Background information
- Born: 1864 Naples, Italy
- Died: October 22, 1945 (aged 80–81) Chicago
- Years active: 1891–1920

= Francesco Daddi =

Italian opera tenor (1864–1945)

Francesco Daddi (Naples, 1864 – Chicago, 22 October 1945) was an Italian tenor. At the end of his career he also played bass roles.

==Biography==

Funiculì funiculà, 1906

He began studying singing and piano, later dedicating himself to a career as an opera singer. He made his debut at the Teatro dal Verme in Milan in 1891 and the following year he created the role of Beppe in Ruggero Leoncavallo's opera Pagliacci in the same theater where he had made his debut. In 1900, he moved to London to sing at the Royal Opera House in Covent Garden, where he performed an entire opera season.

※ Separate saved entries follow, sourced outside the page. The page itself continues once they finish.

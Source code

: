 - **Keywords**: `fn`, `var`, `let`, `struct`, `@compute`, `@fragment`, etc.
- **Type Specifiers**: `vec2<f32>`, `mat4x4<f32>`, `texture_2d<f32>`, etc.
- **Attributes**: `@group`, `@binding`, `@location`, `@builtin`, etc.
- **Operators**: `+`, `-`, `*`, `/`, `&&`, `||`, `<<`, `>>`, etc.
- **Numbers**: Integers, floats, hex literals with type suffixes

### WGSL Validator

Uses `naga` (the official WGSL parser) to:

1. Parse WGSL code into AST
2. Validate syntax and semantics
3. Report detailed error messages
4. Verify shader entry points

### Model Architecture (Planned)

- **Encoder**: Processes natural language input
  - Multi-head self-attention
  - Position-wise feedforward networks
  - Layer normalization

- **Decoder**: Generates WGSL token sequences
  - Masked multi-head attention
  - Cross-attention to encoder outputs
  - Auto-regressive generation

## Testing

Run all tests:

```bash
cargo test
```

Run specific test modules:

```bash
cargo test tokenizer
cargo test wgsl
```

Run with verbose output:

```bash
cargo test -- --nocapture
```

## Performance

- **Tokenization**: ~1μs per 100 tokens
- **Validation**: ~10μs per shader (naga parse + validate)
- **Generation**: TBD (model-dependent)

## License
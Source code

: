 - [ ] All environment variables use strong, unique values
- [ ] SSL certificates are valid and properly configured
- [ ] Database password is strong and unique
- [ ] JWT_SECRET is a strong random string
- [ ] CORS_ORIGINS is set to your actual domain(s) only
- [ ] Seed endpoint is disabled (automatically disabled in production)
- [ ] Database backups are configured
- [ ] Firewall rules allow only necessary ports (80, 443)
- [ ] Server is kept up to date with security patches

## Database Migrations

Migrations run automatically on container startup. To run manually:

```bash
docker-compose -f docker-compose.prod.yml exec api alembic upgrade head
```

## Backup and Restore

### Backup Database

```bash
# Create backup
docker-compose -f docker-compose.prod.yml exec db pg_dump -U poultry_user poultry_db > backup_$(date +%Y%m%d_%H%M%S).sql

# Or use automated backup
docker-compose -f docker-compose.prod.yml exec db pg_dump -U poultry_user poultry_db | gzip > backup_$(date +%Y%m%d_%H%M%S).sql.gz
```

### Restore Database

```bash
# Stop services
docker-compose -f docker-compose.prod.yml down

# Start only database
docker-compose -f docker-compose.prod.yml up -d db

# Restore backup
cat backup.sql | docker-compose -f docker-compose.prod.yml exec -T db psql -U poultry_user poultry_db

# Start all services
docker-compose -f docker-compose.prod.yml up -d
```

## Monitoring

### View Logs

His career was centered on supporting roles, which led him to sing in the United States. In 1907, he performed at the Manhattan Opera House. He sang tenor roles of supporting characters for several years, performing with famous singers such as Enrico Caruso, Marcella Sembrich, Louise Homer, Marcel Journet, and Antonio Scotti. He then moved to Chicago where he played comic bass roles until 1920, when he retired from the opera stage. Daddi was a singing and opera teacher in Chicago in 1926.

He made numerous phonograph recordings for Columbia Records, especially from 1900 to 1910.